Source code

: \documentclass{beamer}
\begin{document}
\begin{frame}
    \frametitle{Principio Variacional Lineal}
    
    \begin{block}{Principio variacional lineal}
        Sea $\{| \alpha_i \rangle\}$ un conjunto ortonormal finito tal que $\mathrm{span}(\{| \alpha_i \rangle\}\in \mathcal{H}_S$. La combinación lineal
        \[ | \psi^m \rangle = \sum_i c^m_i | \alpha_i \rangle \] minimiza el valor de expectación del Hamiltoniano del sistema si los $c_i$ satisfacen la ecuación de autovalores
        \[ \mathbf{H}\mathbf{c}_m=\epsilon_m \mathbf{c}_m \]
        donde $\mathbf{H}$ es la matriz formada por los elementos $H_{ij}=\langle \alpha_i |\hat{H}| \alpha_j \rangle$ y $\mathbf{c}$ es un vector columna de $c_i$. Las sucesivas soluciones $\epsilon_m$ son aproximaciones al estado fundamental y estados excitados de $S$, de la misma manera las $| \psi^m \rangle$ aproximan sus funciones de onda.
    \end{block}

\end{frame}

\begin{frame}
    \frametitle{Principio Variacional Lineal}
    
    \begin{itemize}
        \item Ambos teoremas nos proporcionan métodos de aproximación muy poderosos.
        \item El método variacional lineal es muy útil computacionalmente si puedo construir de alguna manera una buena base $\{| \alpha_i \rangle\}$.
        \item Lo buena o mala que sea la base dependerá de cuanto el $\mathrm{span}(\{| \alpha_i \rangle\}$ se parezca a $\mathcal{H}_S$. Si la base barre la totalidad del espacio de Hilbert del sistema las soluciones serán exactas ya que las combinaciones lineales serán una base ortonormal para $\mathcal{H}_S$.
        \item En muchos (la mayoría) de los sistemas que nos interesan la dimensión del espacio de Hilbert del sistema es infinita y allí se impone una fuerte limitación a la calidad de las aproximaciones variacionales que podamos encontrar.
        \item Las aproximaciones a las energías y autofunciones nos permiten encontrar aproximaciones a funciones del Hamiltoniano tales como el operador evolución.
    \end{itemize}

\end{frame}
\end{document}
============
» ABOUT THIS EXERCISE
From the opening line of the data above, please print each line as written up to and including the line that contains "El método variacional", and nothing more.

» EXERCISE ANSWER
Source code

: \documentclass{beamer}
\begin{document}
\begin{frame}
    \frametitle{Principio Variacional Lineal}
    
    \begin{block}{Principio variacional lineal}
        Sea $\{| \alpha_i \rangle\}$ un conjunto ortonormal finito tal que $\mathrm{span}(\{| \alpha_i \rangle\}\in \mathcal{H}_S$. La combinación lineal
        \[ | \psi^m \rangle = \sum_i c^m_i | \alpha_i \rangle \] minimiza el valor de expectación del Hamiltoniano del sistema si los $c_i$ satisfacen la ecuación de autovalores
        \[ \mathbf{H}\mathbf{c}_m=\epsilon_m \mathbf{c}_m \]
        donde $\mathbf{H}$ es la matriz formada por los elementos $H_{ij}=\langle \alpha_i |\hat{H}| \alpha_j \rangle$ y $\mathbf{c}$ es un vector columna de $c_i$. Las sucesivas soluciones $\epsilon_m$ son aproximaciones al estado fundamental y estados excitados de $S$, de la misma manera las $| \psi^m \rangle$ aproximan sus funciones de onda.
    \end{block}

\end{frame}

\begin{frame}
    \frametitle{Principio Variacional Lineal}
    
    \begin{itemize}
        \item Ambos teoremas nos proporcionan métodos de aproximación muy poderosos.
        \item El método variacional lineal es muy útil computacionalmente si puedo construir de alguna manera una buena base $\{| \alpha_i \rangle\}$.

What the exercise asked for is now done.